While Susan’s character seemed at times to be a bit too naive about the “everyone knows everybody’s business” nature of small town life and I grimace a bit at the plot developments that rely upon her inflamed emotions perhaps available as a result of her pregnancy, these characters surprise and instruct.  The strong, stalwart, earnestly righteous yet sweet Micah; the conciliatory and funny Gene; and Susan the visitor from another land whose generous and perhaps damaged soul co-exists with her rigid a-theistic stance.

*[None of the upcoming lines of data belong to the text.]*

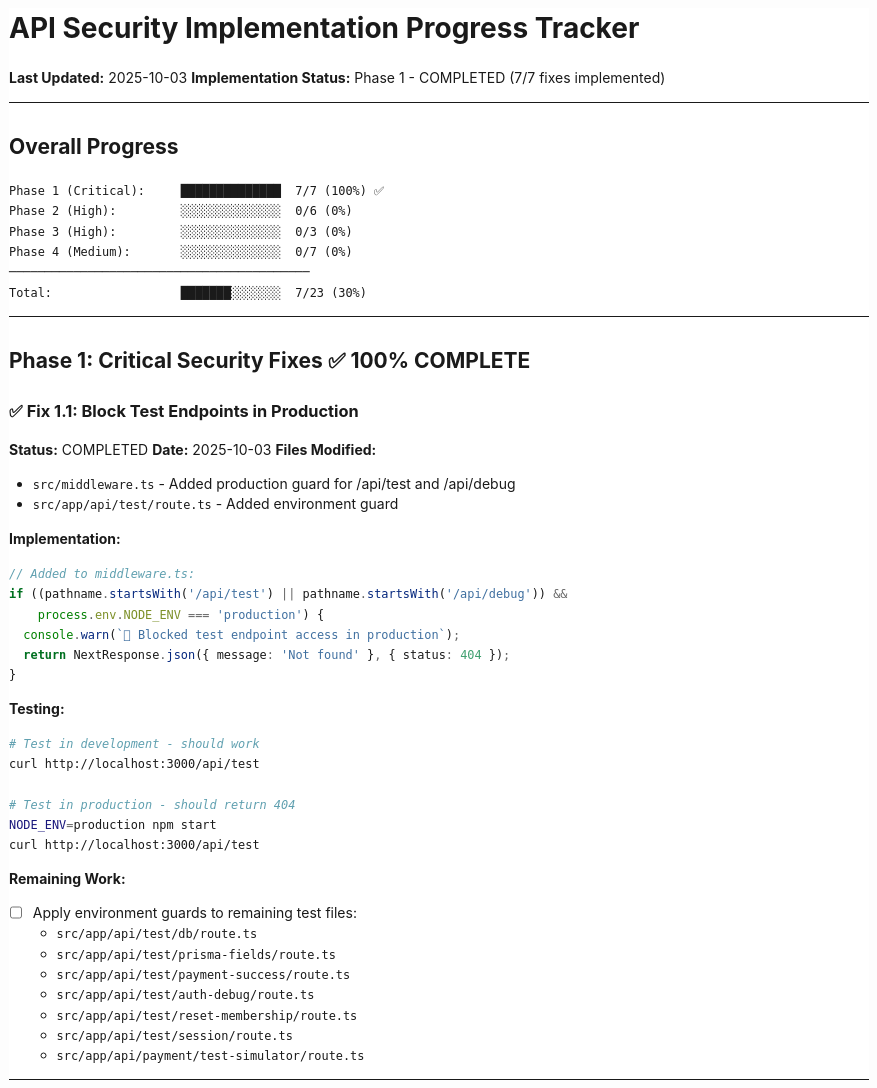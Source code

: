 # API Security Implementation Progress Tracker

**Last Updated:** 2025-10-03
**Implementation Status:** Phase 1 - COMPLETED (7/7 fixes implemented)

---

## Overall Progress

```
Phase 1 (Critical):     ██████████████  7/7 (100%) ✅
Phase 2 (High):         ░░░░░░░░░░░░░░  0/6 (0%)
Phase 3 (High):         ░░░░░░░░░░░░░░  0/3 (0%)
Phase 4 (Medium):       ░░░░░░░░░░░░░░  0/7 (0%)
──────────────────────────────────────────
Total:                  ███████░░░░░░░  7/23 (30%)
```

---

## Phase 1: Critical Security Fixes ✅ 100% COMPLETE

### ✅ Fix 1.1: Block Test Endpoints in Production
**Status:** COMPLETED
**Date:** 2025-10-03
**Files Modified:**
- `src/middleware.ts` - Added production guard for /api/test and /api/debug
- `src/app/api/test/route.ts` - Added environment guard

**Implementation:**
```typescript
// Added to middleware.ts:
if ((pathname.startsWith('/api/test') || pathname.startsWith('/api/debug')) &&
    process.env.NODE_ENV === 'production') {
  console.warn(`🚫 Blocked test endpoint access in production`);
  return NextResponse.json({ message: 'Not found' }, { status: 404 });
}
```

**Testing:**
```bash
# Test in development - should work
curl http://localhost:3000/api/test

# Test in production - should return 404
NODE_ENV=production npm start
curl http://localhost:3000/api/test
```

**Remaining Work:**
- [ ] Apply environment guards to remaining test files:
  - `src/app/api/test/db/route.ts`
  - `src/app/api/test/prisma-fields/route.ts`
  - `src/app/api/test/payment-success/route.ts`
  - `src/app/api/test/auth-debug/route.ts`
  - `src/app/api/test/reset-membership/route.ts`
  - `src/app/api/test/session/route.ts`
  - `src/app/api/payment/test-simulator/route.ts`

---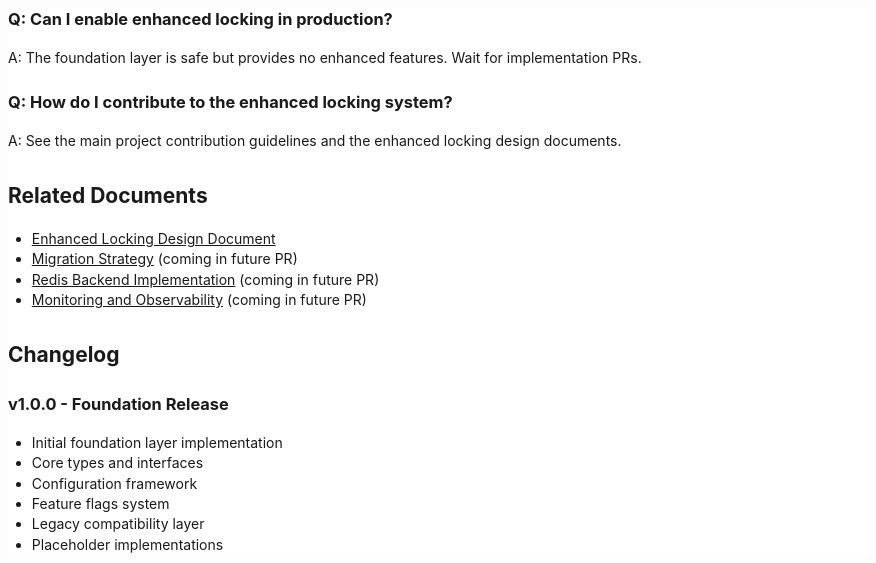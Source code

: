 ### Q: Can I enable enhanced locking in production?
A: The foundation layer is safe but provides no enhanced features. Wait for implementation PRs.

### Q: How do I contribute to the enhanced locking system?
A: See the main project contribution guidelines and the enhanced locking design documents.

## Related Documents

- [Enhanced Locking Design Document](../design/enhanced-locking.md)
- [Migration Strategy](02-migration.md) (coming in future PR)
- [Redis Backend Implementation](03-redis.md) (coming in future PR)
- [Monitoring and Observability](04-monitoring.md) (coming in future PR)

## Changelog

### v1.0.0 - Foundation Release
- Initial foundation layer implementation
- Core types and interfaces
- Configuration framework
- Feature flags system
- Legacy compatibility layer
- Placeholder implementations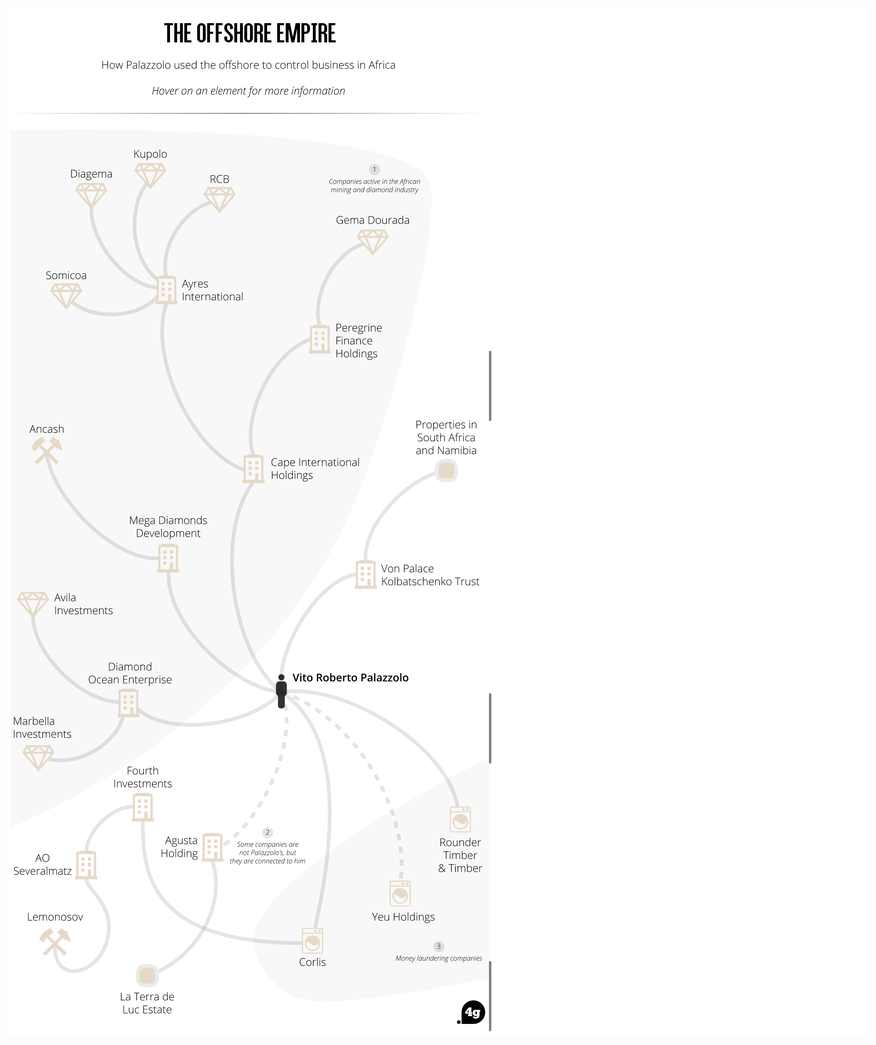 <a href="https://correctiv.org/media/vis/mafrica/vrp_offshore/" target="_blank"><img src="/img/africa_is_cosa_nostra/the_offshore_empire.png" class="img-responsive center-block"></a>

Set design by Clint Ramos perfectly evokes a spare and spanking new trailer-cum-classroom (complete with exposed cutaway roof insulation that is reminiscent of the sawed-off two-by-four edges of Tigers Be Still at the Roundabout New Play Initiative black box).  Sound design by Darron L. West provides a pastiche of paradise sounds (chirping crickets, school band in the distance) combined with the vaguely and strongly annoying realities of mosquitoes buzzing a bit too close and chain saws dealing with trees toppled in the recent devastating windstorm.  This is a visual, aural, and intellectual treat with carefully constructed and consistent characters that move, surprise, and provoke.

© Martha Wade Steketee (January 5, 2012)

1 Comment »

  1. And a truly terrific essay by playwright Trieschmann on a truly terrific blog / site / community called “Howlround”.

    http://www.howlround.com/on-theater-and-religion-or-disappointing-mother/

    My favorite section comes at the end. I have seen this quoted now by several folks. I shall add my quote-with-attribution to movement.

    Says Trieschmann:
    “The experience of watching Jerusalem confirmed something in me I’ve suspected for some time. In life, I may be a progressive Christian, but when it comes to the theater, I’m a complete pagan. In life, I want to align myself with the peacemakers. I want to educate myself about the injustices in the world and address them in whatever ways I can. But when I go to the theater, I want something more than an ennobling education. I want to be knocked on the side of my head with the mysteries of the universe; I want to explore the wild and the wooly terrains of myself that I keep a lid on in polite society; I want to fuck strangers and fear God and poke my eyes out with a needle.”